Section 5.1. No Liability of Officers and Directors for Severance Upon Insolvency . Notwithstanding any other provision of the Agreement and intending to be bound by this provision, Executive hereby (a) waives any right to claim payment of amounts owed to him, now or in the future, pursuant to this Agreement from directors or officers of the Company if the Company becomes insolvent, except through their individual or collective acts of malfeasance or misfeasance, and (b) fully and forever releases and discharges the Company’s officers and directors from any and all claims, demands, liens, actions, suits, causes of action or judgments arising out of any present or future claim for such amounts except if such claims, demands, liens, actions, suits, causes of action or judgments are based on their individual or collective acts of malfeasance or misfeasance.

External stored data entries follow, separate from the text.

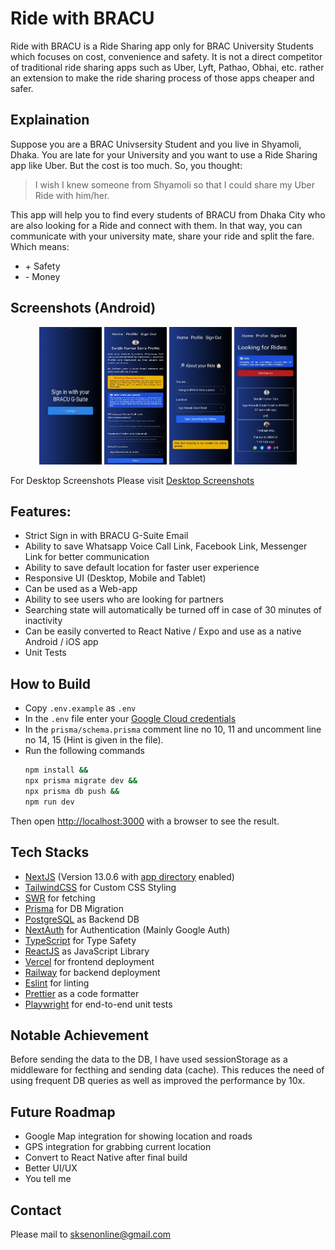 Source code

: # Ride with BRACU

Ride with BRACU is a Ride Sharing app only for BRAC University Students which focuses on cost, convenience and safety. It is not a direct competitor of traditional ride sharing apps such as Uber, Lyft, Pathao, Obhai, etc. rather an extension to make the ride sharing process of those apps cheaper and safer.

## Explaination
Suppose you are a BRAC Univsersity Student and you live in Shyamoli, Dhaka. You are late for your University and you want to use a Ride Sharing app like Uber. But the cost is too much. So, you thought:

> I wish I knew someone from Shyamoli so that I could share my Uber Ride with him/her.

This app will help you to find every students of BRACU from Dhaka City who are also looking for a Ride and connect with them. In that way, you can communicate with your university mate, share your ride and split the fare. Which means:

- \+ Safety
- \- Money

## Screenshots (Android)

<p float="left" align="middle">
  <img src="screenshots/login.jpg" width="100" height="220"/>
  <img src="screenshots/profile.jpg" width="100" height="220" /> 
  <img src="screenshots/searchInput.jpg" width="100" height="220" /> 
  <img src="screenshots/search.jpg" width="100" height="220" /> 
</p>

For Desktop Screenshots Please visit [Desktop Screenshots](/screenshots/desktop/README.md)

## Features:
- Strict Sign in with BRACU G-Suite Email
- Ability to save Whatsapp Voice Call Link, Facebook Link, Messenger Link for better communication
- Ability to save default location for faster user experience
- Responsive UI (Desktop, Mobile and Tablet)
- Can be used as a Web-app
- Ability to see users who are looking for partners
- Searching state will automatically be turned off in case of 30 minutes of inactivity
- Can be easily converted to React Native / Expo and use as a native Android / iOS app
- Unit Tests
## How to Build 

- Copy `.env.example` as `.env`
- In the `.env` file enter your [Google Cloud credentials](https://console.cloud.google.com/apis/credentials)
- In the `prisma/schema.prisma` comment line no 10, 11 and uncomment line no 14, 15 (Hint is given in the file).
- Run the following commands
    ```bash
    npm install &&
    npx prisma migrate dev &&
    npx prisma db push &&
    npm run dev
    ```
Then open [http://localhost:3000](http://localhost:3000) with a browser to see the result.

## Tech Stacks
- [NextJS](https://nextjs.org/) (Version 13.0.6 with [app directory](https://beta.nextjs.org/docs/routing/fundamentals#the-app-directory) enabled)
- [TailwindCSS](https://tailwindcss.com/) for Custom CSS Styling
- [SWR](https://swr.vercel.app/) for fetching
- [Prisma](https://www.prisma.io/) for DB Migration
- [PostgreSQL](https://www.postgresql.org/) as Backend DB
- [NextAuth](https://next-auth.js.org/) for Authentication (Mainly Google Auth)
- [TypeScript](https://www.typescriptlang.org/) for Type Safety
- [ReactJS](https://reactjs.org/) as JavaScript Library
- [Vercel](https://vercel.com/) for frontend deployment
- [Railway](https://railway.app/) for backend deployment
- [Eslint](https://eslint.org/) for linting
- [Prettier](https://prettier.io/) as a code formatter
- [Playwright](https://playwright.dev/) for end-to-end unit tests
## Notable Achievement

Before sending the data to the DB, I have used sessionStorage as a middleware for fecthing and sending data (cache). This reduces the need of using frequent DB queries as well as improved the performance by 10x.

## Future Roadmap
- Google Map integration for showing location and roads
- GPS integration for grabbing current location
- Convert to React Native after final build
- Better UI/UX
- You tell me

## Contact
Please mail to [sksenonline@gmail.com](mailto:sksenonline@gmail.com)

Section 5.2. Ability to Perform . Executive represents and warrants to the Company that there are no restrictions, agreements or understandings whatsoever to which he is a party that would prevent or make unlawful his execution of this Agreement, that would be inconsistent or in conflict with this Agreement or Executive’s obligations hereunder, or that would otherwise prevent, limit or impair the performance by Executive of his duties under this Agreement on and after the Effective Date.
Section 5.3. Payments Subject to Tax Withholding . All payments and transfers of property described in this Agreement will be made net of any applicable tax withholding.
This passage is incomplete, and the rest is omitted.